▶ PROMPT
Among the records below, find each line that includes the string "also" and copy it.

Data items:
■ ■ ■ ■

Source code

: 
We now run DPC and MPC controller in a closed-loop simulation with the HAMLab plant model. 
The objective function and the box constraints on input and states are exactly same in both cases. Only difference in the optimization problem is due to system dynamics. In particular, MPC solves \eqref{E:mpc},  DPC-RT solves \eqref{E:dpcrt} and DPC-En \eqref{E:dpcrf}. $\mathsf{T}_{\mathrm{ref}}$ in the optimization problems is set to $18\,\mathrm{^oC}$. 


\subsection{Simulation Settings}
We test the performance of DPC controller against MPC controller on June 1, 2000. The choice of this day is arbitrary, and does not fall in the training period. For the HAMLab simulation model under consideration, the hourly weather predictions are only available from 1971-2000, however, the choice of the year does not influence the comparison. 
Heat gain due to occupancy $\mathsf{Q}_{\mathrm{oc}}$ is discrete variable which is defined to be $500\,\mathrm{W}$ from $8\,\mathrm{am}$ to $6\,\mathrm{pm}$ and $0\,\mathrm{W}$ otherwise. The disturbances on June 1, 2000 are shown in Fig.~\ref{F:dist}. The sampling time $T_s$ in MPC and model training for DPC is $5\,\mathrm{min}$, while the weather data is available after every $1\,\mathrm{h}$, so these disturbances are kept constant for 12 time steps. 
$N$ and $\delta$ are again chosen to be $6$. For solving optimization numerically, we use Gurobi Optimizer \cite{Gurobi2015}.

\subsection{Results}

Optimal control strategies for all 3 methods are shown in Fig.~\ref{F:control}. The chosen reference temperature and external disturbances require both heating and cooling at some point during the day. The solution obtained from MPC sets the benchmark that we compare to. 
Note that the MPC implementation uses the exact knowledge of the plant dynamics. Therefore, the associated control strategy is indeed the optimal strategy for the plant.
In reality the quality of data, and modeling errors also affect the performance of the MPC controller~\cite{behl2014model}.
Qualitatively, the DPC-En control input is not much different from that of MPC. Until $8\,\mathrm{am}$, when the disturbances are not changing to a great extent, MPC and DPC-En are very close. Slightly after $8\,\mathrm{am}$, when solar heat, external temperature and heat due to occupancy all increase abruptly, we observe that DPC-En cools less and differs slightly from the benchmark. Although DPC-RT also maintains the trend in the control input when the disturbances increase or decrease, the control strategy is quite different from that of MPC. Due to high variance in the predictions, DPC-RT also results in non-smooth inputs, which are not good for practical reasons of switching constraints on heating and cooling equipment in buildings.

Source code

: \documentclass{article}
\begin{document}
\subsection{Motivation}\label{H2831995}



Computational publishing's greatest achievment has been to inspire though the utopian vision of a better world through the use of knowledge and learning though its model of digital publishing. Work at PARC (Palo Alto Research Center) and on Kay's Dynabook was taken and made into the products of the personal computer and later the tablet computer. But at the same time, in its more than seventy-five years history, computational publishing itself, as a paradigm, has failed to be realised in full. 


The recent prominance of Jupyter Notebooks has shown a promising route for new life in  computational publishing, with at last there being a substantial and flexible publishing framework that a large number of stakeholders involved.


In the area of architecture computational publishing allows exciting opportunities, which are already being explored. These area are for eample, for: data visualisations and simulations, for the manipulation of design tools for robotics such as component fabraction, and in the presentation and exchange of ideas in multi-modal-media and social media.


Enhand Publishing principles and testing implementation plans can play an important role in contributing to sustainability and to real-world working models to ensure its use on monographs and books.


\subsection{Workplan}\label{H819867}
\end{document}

■ ■ ■ ■

▶ ANSWER BELOW
In reality the quality of data, and modeling errors also affect the performance of the MPC controller~\cite{behl2014model}.
Qualitatively, the DPC-En control input is not much different from that of MPC. Until $8\,\mathrm{am}$, when the disturbances are not changing to a great extent, MPC and DPC-En are very close. Slightly after $8\,\mathrm{am}$, when solar heat, external temperature and heat due to occupancy all increase abruptly, we observe that DPC-En cools less and differs slightly from the benchmark. Although DPC-RT also maintains the trend in the control input when the disturbances increase or decrease, the control strategy is quite different from that of MPC. Due to high variance in the predictions, DPC-RT also results in non-smooth inputs, which are not good for practical reasons of switching constraints on heating and cooling equipment in buildings.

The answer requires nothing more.